SOURCE RECORDS
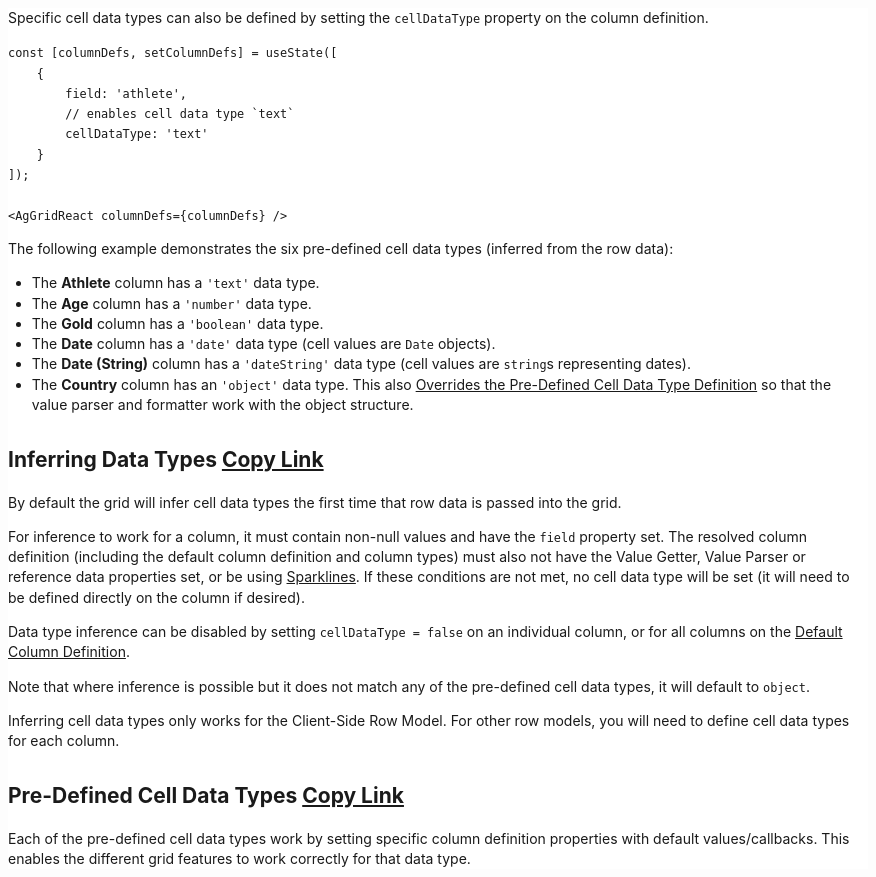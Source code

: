 Specific cell data types can also be defined by setting the `cellDataType` property on the column definition.

```
const [columnDefs, setColumnDefs] = useState([
    {
        field: 'athlete',
        // enables cell data type `text`
        cellDataType: 'text'
    }
]);

<AgGridReact columnDefs={columnDefs} />
```

The following example demonstrates the six pre-defined cell data types (inferred from the row data):

* The **Athlete** column has a `'text'` data type.
* The **Age** column has a `'number'` data type.
* The **Gold** column has a `'boolean'` data type.
* The **Date** column has a `'date'` data type (cell values are `Date` objects).
* The **Date (String)** column has a `'dateString'` data type (cell values are `string`s representing dates).
* The **Country** column has an `'object'` data type. This also [Overrides the Pre-Defined Cell Data Type Definition](#overriding-the-pre-defined-cell-data-type-definitions) so that the value parser and formatter work with the object structure.

##  Inferring Data Types [Copy Link](#inferring-data-types) 

By default the grid will infer cell data types the first time that row data is passed into the grid.

For inference to work for a column, it must contain non-null values and have the `field` property set. The resolved column definition (including the default column definition and column types) must also not have the Value Getter, Value Parser or reference data properties set, or be using [Sparklines](/react-data-grid/sparklines-overview/). If these conditions are not met, no cell data type will be set (it will need to be defined directly on the column if desired).

Data type inference can be disabled by setting `cellDataType = false` on an individual column, or for all columns on the [Default Column Definition](/react-data-grid/column-definitions/#default-column-definitions).

Note that where inference is possible but it does not match any of the pre-defined cell data types, it will default to `object`.

Inferring cell data types only works for the Client-Side Row Model. For other row models, you will need to define cell data types for each column.

##  Pre-Defined Cell Data Types [Copy Link](#pre-defined-cell-data-types) 

Each of the pre-defined cell data types work by setting specific column definition properties with default values/callbacks. This enables the different grid features to work correctly for that data type.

TASK DESCRIPTION
Copy range, inclusive: the line holding "The **Age** column" to the line holding "The **Date (String)**". Reproduce exactly those lines of the records above and no others.

RESPONSE AREA
* The **Age** column has a `'number'` data type.
* The **Gold** column has a `'boolean'` data type.
* The **Date** column has a `'date'` data type (cell values are `Date` objects).
* The **Date (String)** column has a `'dateString'` data type (cell values are `string`s representing dates).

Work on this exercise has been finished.